BEGIN Given records
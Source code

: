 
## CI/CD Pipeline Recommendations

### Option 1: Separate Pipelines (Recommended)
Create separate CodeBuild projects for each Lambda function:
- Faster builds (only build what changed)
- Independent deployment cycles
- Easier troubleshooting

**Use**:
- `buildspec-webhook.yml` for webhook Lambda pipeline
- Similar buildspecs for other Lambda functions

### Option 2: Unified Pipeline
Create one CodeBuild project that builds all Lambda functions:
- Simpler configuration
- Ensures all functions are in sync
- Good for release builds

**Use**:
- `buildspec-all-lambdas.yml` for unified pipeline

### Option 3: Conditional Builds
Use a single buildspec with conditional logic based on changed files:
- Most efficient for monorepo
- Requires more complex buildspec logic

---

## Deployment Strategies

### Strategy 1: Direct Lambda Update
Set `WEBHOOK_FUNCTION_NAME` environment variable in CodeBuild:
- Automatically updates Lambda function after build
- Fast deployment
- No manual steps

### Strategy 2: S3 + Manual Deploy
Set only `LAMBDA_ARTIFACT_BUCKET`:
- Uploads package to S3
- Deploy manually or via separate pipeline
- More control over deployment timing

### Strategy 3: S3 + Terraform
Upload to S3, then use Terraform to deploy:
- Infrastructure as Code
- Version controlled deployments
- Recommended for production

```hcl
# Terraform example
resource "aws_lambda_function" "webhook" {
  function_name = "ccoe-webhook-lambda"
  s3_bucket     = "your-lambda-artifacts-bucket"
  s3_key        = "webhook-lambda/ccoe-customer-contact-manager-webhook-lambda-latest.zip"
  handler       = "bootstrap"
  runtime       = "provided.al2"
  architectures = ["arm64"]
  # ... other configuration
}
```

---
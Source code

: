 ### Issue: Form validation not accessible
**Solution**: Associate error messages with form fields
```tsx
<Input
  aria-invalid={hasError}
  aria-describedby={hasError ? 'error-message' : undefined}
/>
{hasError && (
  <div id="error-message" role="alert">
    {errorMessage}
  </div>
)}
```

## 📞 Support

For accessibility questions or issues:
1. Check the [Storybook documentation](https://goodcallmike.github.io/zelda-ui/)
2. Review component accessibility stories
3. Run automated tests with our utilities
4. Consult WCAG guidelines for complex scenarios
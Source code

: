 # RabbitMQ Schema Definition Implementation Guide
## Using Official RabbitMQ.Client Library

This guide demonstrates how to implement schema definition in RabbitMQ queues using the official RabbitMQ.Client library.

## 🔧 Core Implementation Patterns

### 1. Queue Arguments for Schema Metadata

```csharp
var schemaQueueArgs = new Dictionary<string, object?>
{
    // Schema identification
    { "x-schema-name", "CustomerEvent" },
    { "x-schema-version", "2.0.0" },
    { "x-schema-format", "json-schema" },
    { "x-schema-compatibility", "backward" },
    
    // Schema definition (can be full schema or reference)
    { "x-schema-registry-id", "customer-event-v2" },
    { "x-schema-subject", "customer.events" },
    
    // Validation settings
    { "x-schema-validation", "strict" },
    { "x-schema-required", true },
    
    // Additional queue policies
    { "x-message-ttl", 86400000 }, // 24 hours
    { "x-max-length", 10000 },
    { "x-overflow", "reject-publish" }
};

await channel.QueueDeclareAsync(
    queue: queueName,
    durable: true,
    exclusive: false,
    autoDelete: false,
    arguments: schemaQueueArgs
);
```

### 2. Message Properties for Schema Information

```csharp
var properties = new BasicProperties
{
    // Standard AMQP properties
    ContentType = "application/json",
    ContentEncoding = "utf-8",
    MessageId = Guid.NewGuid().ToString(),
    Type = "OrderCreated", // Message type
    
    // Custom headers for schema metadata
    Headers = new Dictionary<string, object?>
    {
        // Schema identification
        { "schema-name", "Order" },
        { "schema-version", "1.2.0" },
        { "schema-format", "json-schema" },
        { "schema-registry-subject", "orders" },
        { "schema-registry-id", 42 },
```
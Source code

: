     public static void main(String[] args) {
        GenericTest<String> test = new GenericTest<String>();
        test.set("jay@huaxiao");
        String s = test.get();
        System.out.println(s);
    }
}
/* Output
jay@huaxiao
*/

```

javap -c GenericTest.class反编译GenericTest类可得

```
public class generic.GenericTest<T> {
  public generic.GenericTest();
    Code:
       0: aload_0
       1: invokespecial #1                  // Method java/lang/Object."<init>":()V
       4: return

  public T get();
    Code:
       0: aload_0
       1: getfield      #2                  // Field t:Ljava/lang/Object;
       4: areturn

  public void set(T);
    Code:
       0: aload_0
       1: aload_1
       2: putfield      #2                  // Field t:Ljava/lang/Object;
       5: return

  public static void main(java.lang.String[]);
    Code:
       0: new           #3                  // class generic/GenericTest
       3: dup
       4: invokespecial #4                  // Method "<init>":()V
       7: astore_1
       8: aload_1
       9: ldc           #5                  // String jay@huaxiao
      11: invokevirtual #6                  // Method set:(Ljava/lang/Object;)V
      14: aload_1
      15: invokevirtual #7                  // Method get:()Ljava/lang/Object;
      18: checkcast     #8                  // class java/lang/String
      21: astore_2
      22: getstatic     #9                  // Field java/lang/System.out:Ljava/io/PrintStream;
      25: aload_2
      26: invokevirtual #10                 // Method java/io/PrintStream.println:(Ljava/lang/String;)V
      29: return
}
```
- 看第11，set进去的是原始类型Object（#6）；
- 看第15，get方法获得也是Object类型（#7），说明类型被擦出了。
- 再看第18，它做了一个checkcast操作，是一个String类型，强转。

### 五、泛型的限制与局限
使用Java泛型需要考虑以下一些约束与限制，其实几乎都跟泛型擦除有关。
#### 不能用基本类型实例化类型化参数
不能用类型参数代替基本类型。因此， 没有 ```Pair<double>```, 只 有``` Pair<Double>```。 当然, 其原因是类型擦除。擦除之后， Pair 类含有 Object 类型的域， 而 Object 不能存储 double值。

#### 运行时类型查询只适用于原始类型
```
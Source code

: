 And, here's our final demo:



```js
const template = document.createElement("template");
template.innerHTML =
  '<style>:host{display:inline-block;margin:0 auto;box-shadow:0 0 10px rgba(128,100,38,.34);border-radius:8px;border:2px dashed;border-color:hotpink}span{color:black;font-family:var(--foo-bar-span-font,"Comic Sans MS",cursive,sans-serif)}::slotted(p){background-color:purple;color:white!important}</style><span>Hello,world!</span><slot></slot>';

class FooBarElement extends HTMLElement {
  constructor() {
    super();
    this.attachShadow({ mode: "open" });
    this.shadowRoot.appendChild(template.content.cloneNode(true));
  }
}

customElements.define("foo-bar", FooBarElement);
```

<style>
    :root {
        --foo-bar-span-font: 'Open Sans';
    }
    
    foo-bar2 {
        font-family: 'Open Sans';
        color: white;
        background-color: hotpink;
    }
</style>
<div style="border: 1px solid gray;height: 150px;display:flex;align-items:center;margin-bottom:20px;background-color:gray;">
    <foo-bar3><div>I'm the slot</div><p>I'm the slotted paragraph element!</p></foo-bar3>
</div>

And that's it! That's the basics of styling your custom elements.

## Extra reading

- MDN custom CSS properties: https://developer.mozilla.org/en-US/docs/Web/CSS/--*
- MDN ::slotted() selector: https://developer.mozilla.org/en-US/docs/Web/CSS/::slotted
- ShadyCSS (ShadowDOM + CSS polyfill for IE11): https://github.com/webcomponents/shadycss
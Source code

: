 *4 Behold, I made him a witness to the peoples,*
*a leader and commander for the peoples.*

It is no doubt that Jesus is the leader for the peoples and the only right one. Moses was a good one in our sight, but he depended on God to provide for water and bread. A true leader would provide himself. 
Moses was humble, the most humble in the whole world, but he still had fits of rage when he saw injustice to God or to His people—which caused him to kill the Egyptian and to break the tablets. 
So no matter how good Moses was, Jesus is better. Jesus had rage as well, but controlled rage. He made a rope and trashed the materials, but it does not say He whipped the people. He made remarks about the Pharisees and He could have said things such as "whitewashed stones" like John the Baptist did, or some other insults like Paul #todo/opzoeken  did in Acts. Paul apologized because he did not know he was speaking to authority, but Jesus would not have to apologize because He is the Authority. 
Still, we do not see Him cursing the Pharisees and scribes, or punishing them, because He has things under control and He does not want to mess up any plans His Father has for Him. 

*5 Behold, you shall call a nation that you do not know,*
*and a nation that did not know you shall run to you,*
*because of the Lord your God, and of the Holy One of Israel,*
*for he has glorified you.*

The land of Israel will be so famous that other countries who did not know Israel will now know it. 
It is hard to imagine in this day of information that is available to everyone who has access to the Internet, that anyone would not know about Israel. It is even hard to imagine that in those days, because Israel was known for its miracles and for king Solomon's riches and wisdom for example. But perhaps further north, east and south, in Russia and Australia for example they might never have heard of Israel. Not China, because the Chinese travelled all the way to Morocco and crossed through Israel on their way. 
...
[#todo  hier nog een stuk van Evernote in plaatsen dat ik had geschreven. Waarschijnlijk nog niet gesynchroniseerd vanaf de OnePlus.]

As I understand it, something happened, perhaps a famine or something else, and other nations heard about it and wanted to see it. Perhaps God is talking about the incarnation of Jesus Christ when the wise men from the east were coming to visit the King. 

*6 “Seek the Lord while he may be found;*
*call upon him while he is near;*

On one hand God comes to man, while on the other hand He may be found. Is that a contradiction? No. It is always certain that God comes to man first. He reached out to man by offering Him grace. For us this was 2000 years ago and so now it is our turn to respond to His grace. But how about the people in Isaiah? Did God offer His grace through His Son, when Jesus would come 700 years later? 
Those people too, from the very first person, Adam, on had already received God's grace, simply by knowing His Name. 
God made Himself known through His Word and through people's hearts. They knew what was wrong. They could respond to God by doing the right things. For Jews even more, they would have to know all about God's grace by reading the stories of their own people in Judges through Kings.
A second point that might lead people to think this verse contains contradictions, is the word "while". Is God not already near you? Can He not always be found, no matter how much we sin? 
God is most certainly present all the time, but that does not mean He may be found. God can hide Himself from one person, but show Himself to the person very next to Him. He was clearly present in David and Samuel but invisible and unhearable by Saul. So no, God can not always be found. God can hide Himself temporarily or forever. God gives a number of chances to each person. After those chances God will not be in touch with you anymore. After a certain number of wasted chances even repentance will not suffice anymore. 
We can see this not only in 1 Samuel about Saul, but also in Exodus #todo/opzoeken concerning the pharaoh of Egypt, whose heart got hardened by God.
END Given records
### Action item
Copy out every line of the material above that mentions the word "reading".

### Task result
## Extra reading
God made Himself known through His Word and through people's hearts. They knew what was wrong. They could respond to God by doing the right things. For Jews even more, they would have to know all about God's grace by reading the stories of their own people in Judges through Kings.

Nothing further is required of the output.